‘Language is sculptural material’: Manisha Anjali in Conversation with Susie Anderson

By and | 4 February 2025

Susie Anderson

Poets traverse barefoot through immaterial places like the past, the future, and dreams. The container that houses the immaterial is the body. It is Country. Wergaia and Wemba Wemba poet Susie Anderson’s debut collection, the body country (2023), is a timeless capsule in which the material and immaterial are swirling in figure eights and where the self metamorphoses over and over in a delicate surrender to the infinite rhythms of Country.

While reading the body country, the image orbiting my mind is Cuban artist Ana Mendieta’s Imagen de Yagul (1973), a chromogenic print of the artist lying naked in the ruins of a Zapotec tomb. Growing out of the artist’s body are wild green shoots with white flowers, resonant with the tapestry of life, decay, and a return to organic matter, where there is reciprocity between life and death. The boundaries between the body and the earth dissolve, as do the past and future self. In the body country, these concepts are reborn. Anderson takes us into the temporality of the body, ancestral imagination, and the interrogation of colonial representations of Country and her childhood in Western Victoria. The body country is a luminous, resilient body of work – an eminent presence in contemporary Australian poetry.

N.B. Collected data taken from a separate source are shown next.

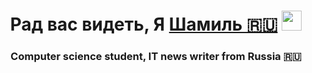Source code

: <h1 align="center">Рад вас видеть, Я <a href="https://t.me/mani_kenn" target="_blank">Шамиль 🇷🇺</a> 
<img src="https://github.com/blackcater/blackcater/raw/main/images/Hi.gif" height="32"/></h1>
<h3 align="center">Computer science student, IT news writer from Russia 🇷🇺</h3>
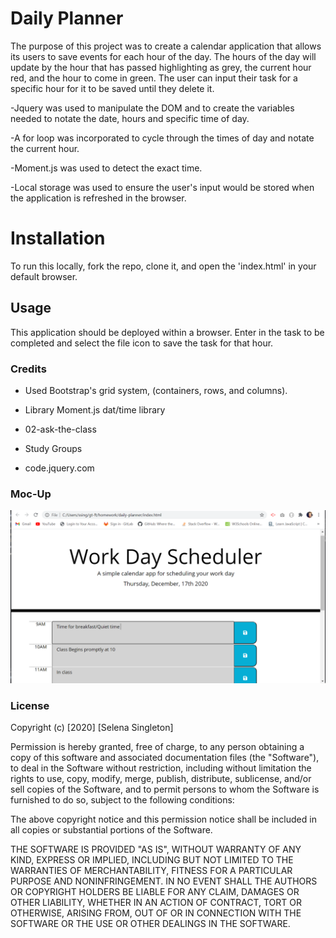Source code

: # Daily Planner
The purpose of this project was to create a calendar application that allows its users to save events for each hour of the day. The hours of the day will update by the hour that has passed highlighting as grey, the current hour red, and the hour to come in green. The user can input their task for a specific hour for it to be saved until they delete it. 

-Jquery was used to manipulate the DOM and to create the variables needed to notate the date, hours and specific time of day. 

-A for loop was incorporated to cycle through the times of day and notate the current hour. 

-Moment.js was used to detect the exact time. 

-Local storage was used to ensure the user's input would be stored when the application is refreshed in the browser. 

 # Installation

To run this locally, fork the repo, clone it, and open the 'index.html' in your default browser.  

## Usage

This application should be deployed within a browser. Enter in the task to be completed and select the file icon to save the task for that hour. 

### Credits

* Used Bootstrap's grid system, (containers, rows, and columns).

* Library Moment.js dat/time library 

* 02-ask-the-class

* Study Groups 

* code.jquery.com  

### Moc-Up

![Day Planner](Planner.PNG)

### License 

Copyright (c) [2020] [Selena Singleton]

Permission is hereby granted, free of charge, to any person obtaining a copy
of this software and associated documentation files (the "Software"), to deal
in the Software without restriction, including without limitation the rights
to use, copy, modify, merge, publish, distribute, sublicense, and/or sell
copies of the Software, and to permit persons to whom the Software is
furnished to do so, subject to the following conditions:

The above copyright notice and this permission notice shall be included in all
copies or substantial portions of the Software.

THE SOFTWARE IS PROVIDED "AS IS", WITHOUT WARRANTY OF ANY KIND, EXPRESS OR
IMPLIED, INCLUDING BUT NOT LIMITED TO THE WARRANTIES OF MERCHANTABILITY,
FITNESS FOR A PARTICULAR PURPOSE AND NONINFRINGEMENT. IN NO EVENT SHALL THE
AUTHORS OR COPYRIGHT HOLDERS BE LIABLE FOR ANY CLAIM, DAMAGES OR OTHER
LIABILITY, WHETHER IN AN ACTION OF CONTRACT, TORT OR OTHERWISE, ARISING FROM,
OUT OF OR IN CONNECTION WITH THE SOFTWARE OR THE USE OR OTHER DEALINGS IN THE
SOFTWARE.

I first spoke to Anderson about the body country at a café in Footscray one winter morning. It felt like I was taken for a walk-through Western Victoria, across many timelines, paying attention to birds and ghosts. Sometime later, we continued the conversation publicly at the Williamstown Literary Festival on a cold Sunday afternoon. There, Anderson’s poetry awakened the childhood memories of audience members. Now, this once immaterial dialogue becomes tangible for you to read.

Manisha Anjali: In your poetry collection, the body country, you explore the duality between the temporality of the physical body and the eternity of Country. In an untitled lyrical sequence throughout the collection, you echo Haruki Murakami’s South of the Border, West of the Sun and his lines: ‘The body was just a temporary, lonely container that I happened / to be borrowing.’ The reader is invited into storied containers, primordial vessels, and delicate ruptures to linear time. Can you reflect on the concept of the body and its presence in your collection?

Susie Anderson: Fragments of this lyrical essay weave through many of the poems in my collection, especially when thinking about the body and all its facets. This is my attempt to reckon with the notion that our bodies will eventually grow old and die – specifically mine.

I’ve been preoccupied with temporality since my father’s death at age five. Adults don’t know how to grieve, and kids don’t either, so I think to grapple with this loss, I’ve spent almost my entire life pretending that I won’t personally be part of the death process. The existential reckoning and panic are something I wanted to address through a First Nations lens, through my felt understanding of the timelessness of Country. I suppose an attempt to find peace with the ultimate truth of death.

Other lines of Murakami’s titular essay are fragmented through my approach toward body acceptance, which is a concept that, for me, hovers at the door of fat acceptance. Though I exist in a straight-sized body, we all exist in diet culture. The lines about getting a ‘new tattoo’ explore how we mark our bodies to feel and create sensations that we can control in a world that seeks to judge our bodies (big, blak, non-white, dis/abled, queer, not visibly ‘enough’ of these things to ‘be’ them).

new tattoo in the middle of my back.
wing with red swipe through the centre. inscriptions
mark how incredible the body presence is.
red and black ink settling. a commemoration
movement from within to show memorial on the outside

forget subtle challenges of the body. remember to feel
ancestral connection beyond
here and now

The autonomy over sensations within our bodies, the containers for our experiences, is one approach to personal sovereignty. And in a spiritual sense that maybe only Aboriginal or other First Peoples will understand, those qualities connect us to our Country and ancestors. It’s strange to try to link something ephemeral to something tangible, but that’s why it’s poetry, I guess.